[[ SUPPLIED INFORMATION open ]]
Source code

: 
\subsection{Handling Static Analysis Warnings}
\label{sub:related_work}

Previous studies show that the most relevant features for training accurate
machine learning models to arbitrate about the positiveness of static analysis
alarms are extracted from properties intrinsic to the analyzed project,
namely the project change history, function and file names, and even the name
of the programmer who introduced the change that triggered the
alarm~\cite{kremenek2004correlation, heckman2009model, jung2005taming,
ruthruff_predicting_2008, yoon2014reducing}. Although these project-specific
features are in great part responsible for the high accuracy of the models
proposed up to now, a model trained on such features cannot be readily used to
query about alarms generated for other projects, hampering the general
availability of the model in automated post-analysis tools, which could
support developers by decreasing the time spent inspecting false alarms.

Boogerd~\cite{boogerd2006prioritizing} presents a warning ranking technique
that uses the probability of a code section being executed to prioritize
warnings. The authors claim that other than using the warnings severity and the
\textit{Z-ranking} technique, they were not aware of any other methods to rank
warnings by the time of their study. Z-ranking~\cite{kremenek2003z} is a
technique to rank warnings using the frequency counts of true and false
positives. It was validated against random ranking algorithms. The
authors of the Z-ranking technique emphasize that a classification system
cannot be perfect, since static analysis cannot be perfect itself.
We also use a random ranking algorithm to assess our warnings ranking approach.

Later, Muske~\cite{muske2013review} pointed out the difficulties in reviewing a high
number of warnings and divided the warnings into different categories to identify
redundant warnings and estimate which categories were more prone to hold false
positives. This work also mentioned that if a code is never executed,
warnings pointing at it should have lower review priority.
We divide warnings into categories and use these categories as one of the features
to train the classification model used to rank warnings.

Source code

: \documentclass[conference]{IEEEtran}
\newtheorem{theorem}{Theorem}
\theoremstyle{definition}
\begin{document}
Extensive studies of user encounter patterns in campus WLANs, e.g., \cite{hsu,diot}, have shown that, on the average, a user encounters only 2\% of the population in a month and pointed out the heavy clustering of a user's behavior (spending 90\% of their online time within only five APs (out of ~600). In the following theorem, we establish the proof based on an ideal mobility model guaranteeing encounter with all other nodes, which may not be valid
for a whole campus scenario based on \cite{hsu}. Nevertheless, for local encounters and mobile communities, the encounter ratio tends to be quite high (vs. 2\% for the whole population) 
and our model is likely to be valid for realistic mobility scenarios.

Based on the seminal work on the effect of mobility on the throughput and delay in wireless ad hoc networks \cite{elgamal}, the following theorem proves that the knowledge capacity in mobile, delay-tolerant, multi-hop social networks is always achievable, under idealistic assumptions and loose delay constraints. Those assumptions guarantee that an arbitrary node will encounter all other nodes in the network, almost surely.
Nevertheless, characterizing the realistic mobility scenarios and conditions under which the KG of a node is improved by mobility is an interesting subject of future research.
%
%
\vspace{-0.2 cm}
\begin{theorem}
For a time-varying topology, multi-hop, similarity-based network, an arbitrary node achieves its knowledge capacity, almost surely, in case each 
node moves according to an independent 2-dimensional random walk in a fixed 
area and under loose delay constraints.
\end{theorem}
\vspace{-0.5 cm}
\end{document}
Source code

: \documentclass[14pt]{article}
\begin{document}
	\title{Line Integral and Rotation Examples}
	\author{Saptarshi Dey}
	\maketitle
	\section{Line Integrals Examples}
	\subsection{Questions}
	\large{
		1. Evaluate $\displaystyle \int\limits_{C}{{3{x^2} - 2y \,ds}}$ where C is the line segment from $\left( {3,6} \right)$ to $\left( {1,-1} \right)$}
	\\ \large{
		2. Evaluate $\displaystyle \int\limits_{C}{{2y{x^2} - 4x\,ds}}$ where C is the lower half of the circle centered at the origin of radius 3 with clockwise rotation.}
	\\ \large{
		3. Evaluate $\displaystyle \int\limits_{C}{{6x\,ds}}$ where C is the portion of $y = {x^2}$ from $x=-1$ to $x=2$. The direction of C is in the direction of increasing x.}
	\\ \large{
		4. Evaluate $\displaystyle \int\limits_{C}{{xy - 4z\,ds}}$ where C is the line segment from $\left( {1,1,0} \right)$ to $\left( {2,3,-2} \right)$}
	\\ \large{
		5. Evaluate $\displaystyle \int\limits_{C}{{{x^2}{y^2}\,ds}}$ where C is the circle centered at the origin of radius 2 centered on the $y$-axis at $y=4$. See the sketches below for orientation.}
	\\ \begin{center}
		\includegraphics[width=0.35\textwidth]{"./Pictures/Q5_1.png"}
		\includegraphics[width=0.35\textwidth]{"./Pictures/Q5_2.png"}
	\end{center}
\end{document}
[[ SUPPLIED INFORMATION closed ]]
**WORK REQUIRED**
Copy all lines of the material above where the string "multi" occurs.

**ANSWER AREA**
Based on the seminal work on the effect of mobility on the throughput and delay in wireless ad hoc networks \cite{elgamal}, the following theorem proves that the knowledge capacity in mobile, delay-tolerant, multi-hop social networks is always achievable, under idealistic assumptions and loose delay constraints. Those assumptions guarantee that an arbitrary node will encounter all other nodes in the network, almost surely.
For a time-varying topology, multi-hop, similarity-based network, an arbitrary node achieves its knowledge capacity, almost surely, in case each 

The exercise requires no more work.